Sehingga dapat dipahami bahwa realitas menjadi produk yang dialektis, dinamis,
dan plural secara terus menerus.[82] Lebih
luas dapat dipahami manusia merupakan pembentuk realitas, penyusun institusi
dan norma yang ada.
Dari beberapa penjelasan tersebut di atas ada
tiga hal yang perlu diperhatikan dalam metode analisis isi kualitatif, adalah
sebagai berikut:[83]
1.
Isi (konten) atau situasi sosial seputar dokumen (pesan atau teks) yang
diteliti. Contohnya peneliti harus mempertimbangkan faktor ideologi institusi
media, latar belakang wartawan, dan bisnis, karena faktor-faktor ini sangat
menentukan isi berita dari media tersebut.
2.
Proses atau bagaimana suatu produk media atau isi pesannya dikreasi
secara aktual dan diorganisasikan secara bersama. Contohnya bagaimana berita
diproses, bagiamana realitas objektif diedit ke dalam realitas media massa.
3.
Emergence, yaitu
pembentukan secara bertahap dari makna sebuah pesan melalui pemahaman dan
interpretasi. Dalam proses ini peneliti akan mengetahui apa dan bagiamana si
pembuat pesan dipengaruhi oleh lingkungan sosialnya atau bagiamana si pembuat
pesan mendefinisikan sebuah situasi.
Eprilianty ketika memakai pendapat Kriyantono, menjelaskan bahwa metode analisis
isi kualitatif juga merupakan metode yang menggunakan pandangan kritis Marxis,
bahwa media bukanlah bentuk kesatuan netral.[84]
Dalam hal ini maksudnya adalah peneliti harus bersikap kritis terhadap realitas
yang ada dalam teks yang dianalisis.
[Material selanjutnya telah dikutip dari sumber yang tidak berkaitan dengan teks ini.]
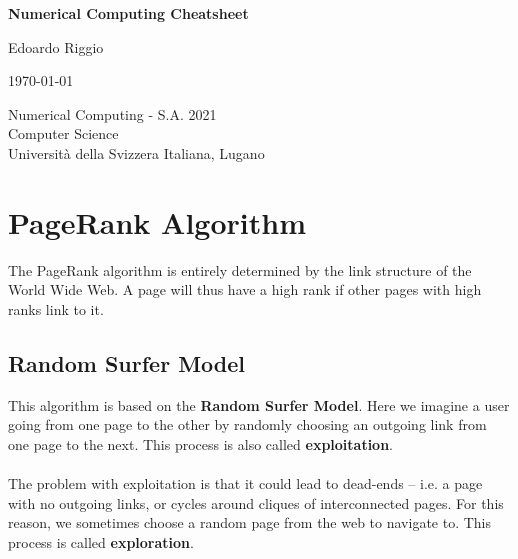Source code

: \documentclass{article}
\begin{document}
\begin{titlepage}
    \begin{center}
        \vspace*{1cm}
        
        \Huge
        \textbf{Numerical Computing Cheatsheet}
        
        \vspace{0.5cm}
        \LARGE
        
        \vspace{.5cm}
        
        Edoardo Riggio
   		  \vspace{1.5cm}
       
        \vfill
        
        \today
        
        \vspace{.8cm}
          \Large
          Numerical Computing - S.A. 2021 \\
        Computer Science\\
        Universit\`{a} della Svizzera Italiana, Lugano\\
        
    \end{center}
\end{titlepage}

\tableofcontents

\newpage

\section{PageRank Algorithm}
The PageRank algorithm is entirely determined by the link structure of the World Wide Web. A page will thus have a high rank if other pages with high ranks link to it.

\subsection{Random Surfer Model}
This algorithm is based on the \textbf{Random Surfer Model}. Here we imagine a user going from one page to the other by randomly choosing an outgoing link from one page to the next. This process is also called \textbf{exploitation}. \\ \\
The problem with exploitation is that it could lead to dead-ends -- i.e. a page with no outgoing links, or cycles around cliques of interconnected pages. For this reason, we sometimes choose a random page from the web to navigate to. This process is called \textbf{exploration}.
\end{document}
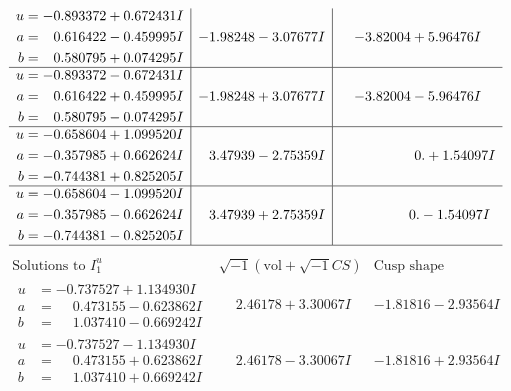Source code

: \documentclass[1p]{elsarticle_modified}
\theoremstyle{definition}
\newcommand{\I}{\sqrt{-1}}
\begin{document}
$$\begin{array}{c|c|c}
\begin{aligned}
u &= -0.893372 + 0.672431 I \\
a &= \phantom{-}0.616422 - 0.459995 I \\
b &= \phantom{-}0.580795 + 0.074295 I\end{aligned}
 & -1.98248 - 3.07677 I & -3.82004 + 5.96476 I \\ \hline\begin{aligned}
u &= -0.893372 - 0.672431 I \\
a &= \phantom{-}0.616422 + 0.459995 I \\
b &= \phantom{-}0.580795 - 0.074295 I\end{aligned}
 & -1.98248 + 3.07677 I & -3.82004 - 5.96476 I \\ \hline\begin{aligned}
u &= -0.658604 + 1.099520 I \\
a &= -0.357985 + 0.662624 I \\
b &= -0.744381 + 0.825205 I\end{aligned}
 & \phantom{-}3.47939 - 2.75359 I & \phantom{-0.000000 -}0. + 1.54097 I \\ \hline\begin{aligned}
u &= -0.658604 - 1.099520 I \\
a &= -0.357985 - 0.662624 I \\
b &= -0.744381 - 0.825205 I\end{aligned}
 & \phantom{-}3.47939 + 2.75359 I & \phantom{-0.000000 } 0. - 1.54097 I\\
 \hline 
 \end{array}$$\newpage$$\begin{array}{c|c|c}  
\text{Solutions to }I^u_{1}& \I (\text{vol} + \sqrt{-1}CS) & \text{Cusp shape}\\
 \hline 
\begin{aligned}
u &= -0.737527 + 1.134930 I \\
a &= \phantom{-}0.473155 - 0.623862 I \\
b &= \phantom{-}1.037410 - 0.669242 I\end{aligned}
 & \phantom{-}2.46178 + 3.30067 I & -1.81816 - 2.93564 I \\ \hline\begin{aligned}
u &= -0.737527 - 1.134930 I \\
a &= \phantom{-}0.473155 + 0.623862 I \\
b &= \phantom{-}1.037410 + 0.669242 I\end{aligned}
 & \phantom{-}2.46178 - 3.30067 I & -1.81816 + 2.93564 I \\ \hline\begin{aligned}

\end{aligned}
\end{array}$$
\end{document}
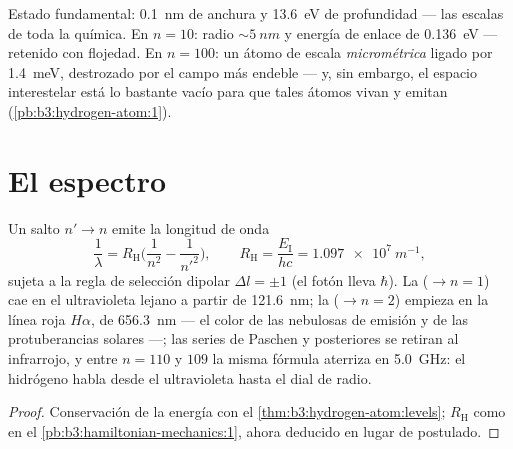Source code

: \begin{example}\label{ex:b3:hydrogen-atom:sizes}
Estado fundamental: \qty{0.1}{nm} de anchura y \qty{13.6}{eV} de
profundidad --- las escalas de toda la química. En $n = 10$: radio
$\sim\qty{5}{nm}$ y energía de enlace de \qty{0.136}{eV} --- retenido con
flojedad. En $n = 100$: un átomo de escala \emph{micrométrica} ligado por
\qty{1.4}{meV}, destrozado por el campo más endeble --- y, sin embargo, el
espacio interestelar está lo bastante vacío para que tales átomos vivan y
emitan (\cref{pb:b3:hydrogen-atom:1}).
\end{example}

\section{El espectro}

\begin{proposition}\label{prop:b3:hydrogen-atom:series}
Un salto $n' \to n$ emite la longitud de onda
\[
\frac{1}{\lambda} = R_{\text{H}}\Big(\frac{1}{n^2} -
\frac{1}{n'^2}\Big) , \qquad
R_{\text{H}} = \frac{E_{\text{I}}}{hc} = \qty{1.097e7}{m^{-1}} ,
\]
sujeta a la regla de selección dipolar $\Delta l = \pm1$ (el fotón
lleva $\hbar$). La  ($\to n = 1$) cae en el ultravioleta
lejano a partir de \qty{121.6}{nm}; la  ($\to n = 2$)
empieza en la línea roja $H\alpha$, de \qty{656.3}{nm} --- el color de las
nebulosas de emisión y de las protuberancias solares ---; las series de
Paschen y posteriores se retiran al infrarrojo, y entre $n = 110$ y $109$
la misma fórmula aterriza en \qty{5.0}{GHz}: el hidrógeno habla desde el
ultravioleta hasta el dial de radio.
\end{proposition}

\begin{proof}
Conservación de la energía con el \cref{thm:b3:hydrogen-atom:levels};
$R_{\text{H}}$ como en el \cref{pb:b3:hamiltonian-mechanics:1}, ahora
deducido en lugar de postulado.
\end{proof}

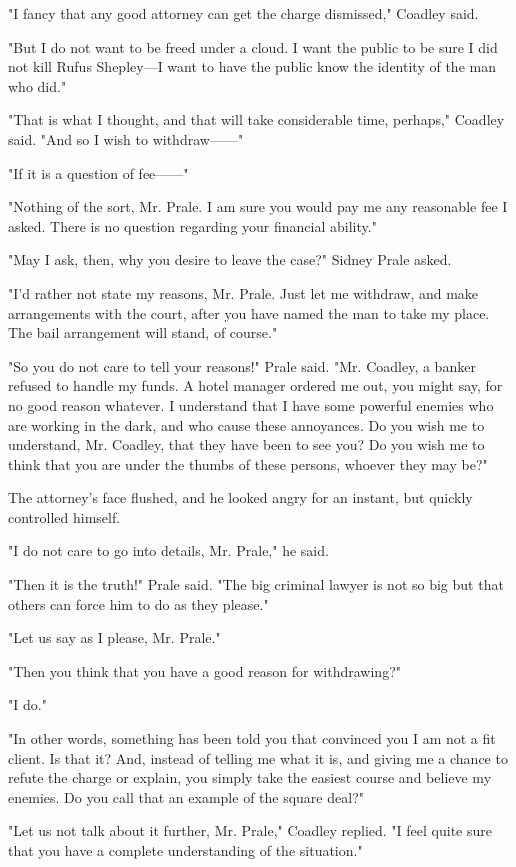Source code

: \documentclass{novel}
\begin{document}
"I fancy that any good attorney can get the charge dismissed," Coadley said.

"But I do not want to be freed under a cloud. I want the public to be sure I did not kill Rufus Shepley---I want to have the public know the identity of the man who did."

"That is what I thought, and that will take considerable time, perhaps," Coadley said. "And so I wish to withdraw------"

"If it is a question of fee------"

"Nothing of the sort, Mr. Prale. I am sure you would pay me any reasonable fee I asked. There is no question regarding your financial ability."

"May I ask, then, why you desire to leave the case?" Sidney Prale asked.

"I'd rather not state my reasons, Mr. Prale. Just let me withdraw, and make arrangements with the court, after you have named the man to take my place. The bail arrangement will stand, of course."

"So you do not care to tell your reasons!" Prale said. "Mr. Coadley, a banker refused to handle my funds. A hotel manager ordered me out, you might say, for no good reason whatever. I understand that I have some powerful enemies who are working in the dark, and who cause these annoyances. Do you wish me to understand, Mr. Coadley, that they have been to see you? Do you wish me to think that you are under the thumbs of these persons, whoever they may be?"

The attorney's face flushed, and he looked angry for an instant, but quickly controlled himself.

"I do not care to go into details, Mr. Prale," he said.

"Then it is the truth!" Prale said. "The big criminal lawyer is not so big but that others can force him to do as they please."

"Let us say as I please, Mr. Prale."

"Then you think that you have a good reason for withdrawing?"

"I do."

"In other words, something has been told you that convinced you I am not a fit client. Is that it? And, instead of telling me what it is, and giving me a chance to refute the charge or explain, you simply take the easiest course and believe my enemies. Do you call that an example of the square deal?"

"Let us not talk about it further, Mr. Prale," Coadley replied. "I feel quite sure that you have a complete understanding of the situation."
\end{document}
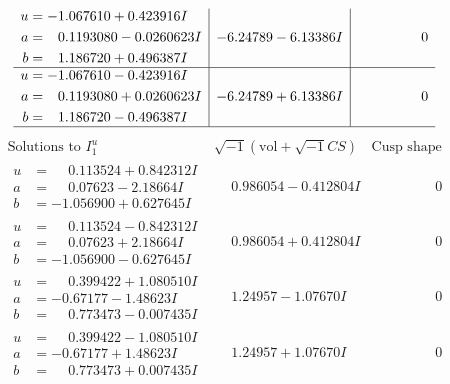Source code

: \documentclass[1p]{elsarticle_modified}
\theoremstyle{definition}
\newcommand{\I}{\sqrt{-1}}
\begin{document}
$$\begin{array}{c|c|c}
\begin{aligned}
u &= -1.067610 + 0.423916 I \\
a &= \phantom{-}0.1193080 - 0.0260623 I \\
b &= \phantom{-}1.186720 + 0.496387 I\end{aligned}
 & -6.24789 - 6.13386 I & \phantom{-0.000000 } 0 \\ \hline\begin{aligned}
u &= -1.067610 - 0.423916 I \\
a &= \phantom{-}0.1193080 + 0.0260623 I \\
b &= \phantom{-}1.186720 - 0.496387 I\end{aligned}
 & -6.24789 + 6.13386 I & \phantom{-0.000000 } 0\\
 \hline 
 \end{array}$$\newpage$$\begin{array}{c|c|c}  
\text{Solutions to }I^u_{1}& \I (\text{vol} + \sqrt{-1}CS) & \text{Cusp shape}\\
 \hline 
\begin{aligned}
u &= \phantom{-}0.113524 + 0.842312 I \\
a &= \phantom{-}0.07623 - 2.18664 I \\
b &= -1.056900 + 0.627645 I\end{aligned}
 & \phantom{-}0.986054 - 0.412804 I & \phantom{-0.000000 } 0 \\ \hline\begin{aligned}
u &= \phantom{-}0.113524 - 0.842312 I \\
a &= \phantom{-}0.07623 + 2.18664 I \\
b &= -1.056900 - 0.627645 I\end{aligned}
 & \phantom{-}0.986054 + 0.412804 I & \phantom{-0.000000 } 0 \\ \hline\begin{aligned}
u &= \phantom{-}0.399422 + 1.080510 I \\
a &= -0.67177 - 1.48623 I \\
b &= \phantom{-}0.773473 - 0.007435 I\end{aligned}
 & \phantom{-}1.24957 - 1.07670 I & \phantom{-0.000000 } 0 \\ \hline\begin{aligned}
u &= \phantom{-}0.399422 - 1.080510 I \\
a &= -0.67177 + 1.48623 I \\
b &= \phantom{-}0.773473 + 0.007435 I\end{aligned}
 & \phantom{-}1.24957 + 1.07670 I & \phantom{-0.000000 } 0 \\ \hline\begin{aligned}

\end{aligned}
\end{array}$$
\end{document}
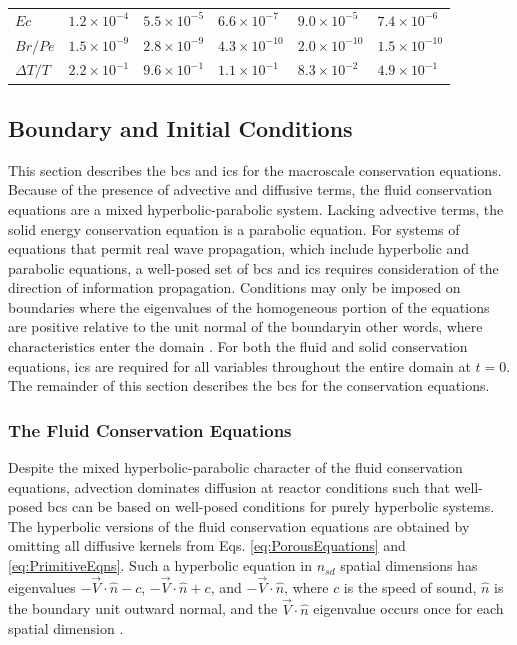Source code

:\begin{table}[!h]
\begin{tabular}{|l |l l l l l|}
 \(Ec\) & \(1.2\times10^{-4}\) & \(5.5\times10^{-5}\) & \(6.6\times10^{-7}\) & \(9.0\times10^{-5}\) & \(7.4\times10^{-6}\)\\
 \(Br/Pe\)							& \(1.5\times10^{-9}\)& \(2.8\times10^{-9}\)	& \(4.3\times10^{-10}\)	& \(2.0\times10^{-10}\)	& \(1.5\times10^{-10}\)\\
 \(\Delta T/T\) & \(2.2\times10^{-1}\) & \(9.6\times10^{-1}\) & \(1.1\times10^{-1}\) & \(8.3\times10^{-2}\) & \(4.9\times10^{-1}\)\Bstrut\\
\hline
\end{tabular}
\label{table:TypicalData}
\end{table}

\subsection{Boundary and Initial Conditions}
\label{sec:BCs}

This section describes the \glspl{bc} and \glspl{ic} for the macroscale conservation equations. Because of the presence of advective and diffusive terms, the fluid conservation equations are a mixed hyperbolic-parabolic system. Lacking advective terms, the solid energy conservation equation is a parabolic equation. For systems of equations that permit real wave propagation, which include hyperbolic and parabolic equations, a well-posed set of \glspl{bc} and \glspl{ic} requires consideration of the direction of information propagation. Conditions may only be imposed on boundaries where the eigenvalues of the homogeneous portion of the equations are positive relative to the unit normal of the boundary\mdash  in other words, where characteristics enter the domain \cite{hirsch}. For both the fluid and solid conservation equations, \glspl{ic} are required for all variables throughout the entire domain at \(t=0\). The remainder of this section describes the \glspl{bc} for the conservation equations.

\subsubsection{The Fluid Conservation Equations}

Despite the mixed hyperbolic-parabolic character of the fluid conservation equations, advection dominates diffusion at reactor conditions such that well-posed \glspl{bc} can be based on well-posed conditions for purely hyperbolic systems. The hyperbolic versions of the fluid conservation equations are obtained by omitting all diffusive kernels from Eqs. \eqref{eq:PorousEquations} and \eqref{eq:PrimitiveEqns}. Such a hyperbolic equation in \(n_{sd}\) spatial dimensions has eigenvalues \(-\vec{V}\cdot\hat{n}-c\), \(-\vec{V}\cdot\hat{n}+c\), and \(-\vec{V}\cdot\hat{n}\), where \(c\) is the speed of sound, \(\hat{n}\) is the boundary unit outward normal, and the \(\vec{V}\cdot\hat{n}\) eigenvalue occurs once for each spatial dimension \cite{rohde}. 

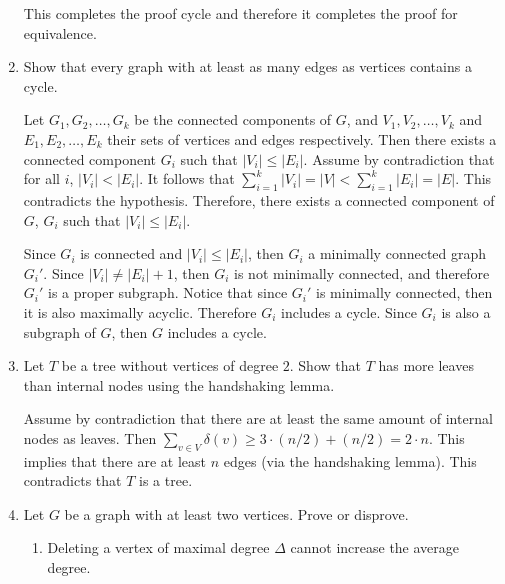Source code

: \begin{enumerate}
        This completes the proof cycle and therefore it completes the proof for equivalence.
        
        \item Show that every graph with at least as many edges as vertices contains a cycle.
        \vspace{1em}
        
        Let $G_1, G_2, \ldots, G_k$ be the connected components of $G$, and $V_1,V_2, \ldots, V_k$ and $E_1,E_2, \ldots, E_k$ their sets of vertices and edges respectively. Then there exists a connected component $G_i$ such that $\vert V_i \vert \leq \vert E_i \vert$. Assume by contradiction that for all $i$, $\vert V_i \vert < \vert E_i \vert$. It follows that $\displaystyle\sum\limits_{i=1}^{k} \vert V_i \vert = \vert V \vert < \displaystyle\sum \limits_{i=1}^{k} \vert E_i \vert = \vert E \vert$. This contradicts the hypothesis. Therefore, there exists a connected component of $G$, $G_i$ such that $\vert V_i \vert \leq \vert E_i \vert$.
        
        Since $G_i$ is connected and $\vert V_i \vert \leq \vert E_i \vert$, then $G_i$ a minimally connected graph $G_i'$. Since $\vert V_i\vert \neq \vert E_i \vert + 1$, then $G_i$ is not minimally connected, and therefore $G_i'$ is a proper subgraph. Notice that since $G_i'$ is minimally connected, then it is also maximally acyclic. Therefore $G_i$ includes a cycle. Since $G_i$ is also a subgraph of $G$, then $G$ includes a cycle.
        
        \item Let $T$ be a tree without vertices of degree $2$. Show that $T$ has more leaves than internal nodes using the handshaking lemma.
        \vspace{1em}
        
        Assume by contradiction that there are at least the same amount of internal nodes as leaves. Then $\displaystyle\sum\limits_{v\in V}\delta(v)\geq 3 \cdot (n/2) + (n/2) = 2 \cdot n$. This implies that there are at least $n$ edges (via the handshaking lemma). This contradicts that $T$ is a tree.
        
        \item Let $G$ be a graph with at least two vertices. Prove or disprove.
        
        \begin{enumerate}
            \item Deleting a vertex of maximal degree $\Delta$ cannot increase the average degree.
            

\end{enumerate}
\end{enumerate}
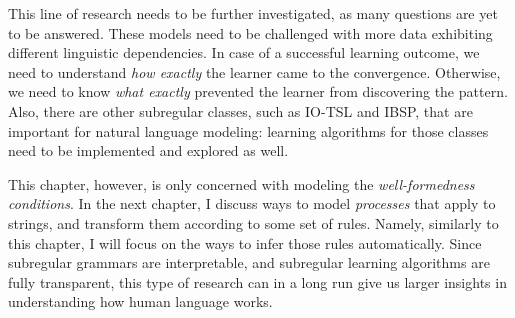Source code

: This line of research needs to be further investigated, as many questions are yet to be answered.
These models need to be challenged with more data exhibiting different linguistic dependencies.
In case of a successful learning outcome, we need to understand \emph{how exactly} the learner came to the convergence.
Otherwise, we need to know \emph{what exactly} prevented the learner from discovering the pattern.
Also, there are other subregular classes, such as IO-TSL and IBSP, that are important for natural language modeling: learning algorithms for those classes need to be implemented and explored as well.

This chapter, however, is only concerned with modeling the \emph{well-formedness conditions}.
In the next chapter, I discuss ways to model \emph{processes} that apply to strings, and transform them according to some set of rules.
Namely, similarly to this chapter, I will focus on the ways to infer those rules automatically.
Since subregular grammars are interpretable, and subregular learning algorithms are fully transparent, this type of research can in a long run give us larger insights in understanding how human language works.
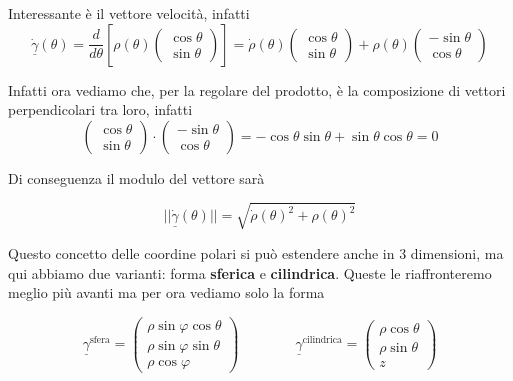 \documentclass{rapport}
\begin{document}
\begin{figure}[htbp]
\begin{minipage}{0.31\textwidth}
    \end{minipage}
    
\end{figure}


Interessante è il vettore velocità, infatti 
\[
\underline{\dot{\gamma}}(\theta) = \dfrac{d}{d\theta} \left[\rho(\theta) \begin{pmatrix}
  \cos\theta \\
  \sin\theta 
\end{pmatrix}\right] =\dot{\rho}(\theta) \begin{pmatrix}
  \cos\theta \\
  \sin\theta 
\end{pmatrix} + \rho(\theta) \begin{pmatrix}
  -\sin\theta \\
  \cos\theta 
\end{pmatrix}
\]

Infatti ora vediamo che, per la regolare del prodotto, è la composizione di vettori perpendicolari tra loro, infatti 
\[
\begin{pmatrix}
  \cos\theta \\
  \sin\theta 
\end{pmatrix} \cdot \begin{pmatrix}
  -\sin\theta \\
  \cos\theta 
\end{pmatrix} = -\cos\theta\sin\theta +\sin\theta\cos\theta  = 0
\]

Di conseguenza il modulo del vettore sarà

\[
||\underline{\dot{\gamma}}(\theta)|| = \sqrt{\dot{\rho}(\theta)^2 + \rho(\theta)^2}
\]


Questo concetto delle coordine polari si può estendere anche in 3 dimensioni, ma qui abbiamo due varianti: forma \textbf{sferica} e \textbf{cilindrica}. Queste le riaffronteremo meglio più avanti ma per ora vediamo solo la forma 

\[
\underline{\gamma}^{\text{sfera}} = \begin{pmatrix}
  \rho \sin \varphi \cos \theta \\
  \rho \sin \varphi \sin \theta \\
  \rho \cos \varphi
\end{pmatrix} \qquad\qquad
\underline{\gamma}^{\text{cilindrica}} = \begin{pmatrix}
  \rho \cos \theta \\
  \rho \sin \theta \\
  z
\end{pmatrix}
\]
\end{document}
Kriyantono menjelaskan bahwa dengan adanya
pandangan kritis, maka peneliti haru melihat berbagai macam produksi pesan
adalah teks, semacam berita yang tidak dapat lepas dari kepentingan pembuat
pesan.[85]
Oleh karena hal tersebut, berita tidak dapat dianggap sebagai realitas sebenarnya.
1.2.
Metode Pengumpulan Data
Dalam proses pengumpulan data, penelitian ini
dilakukan dengan dua cara, yaitu pada level teks dan level konteks.[86]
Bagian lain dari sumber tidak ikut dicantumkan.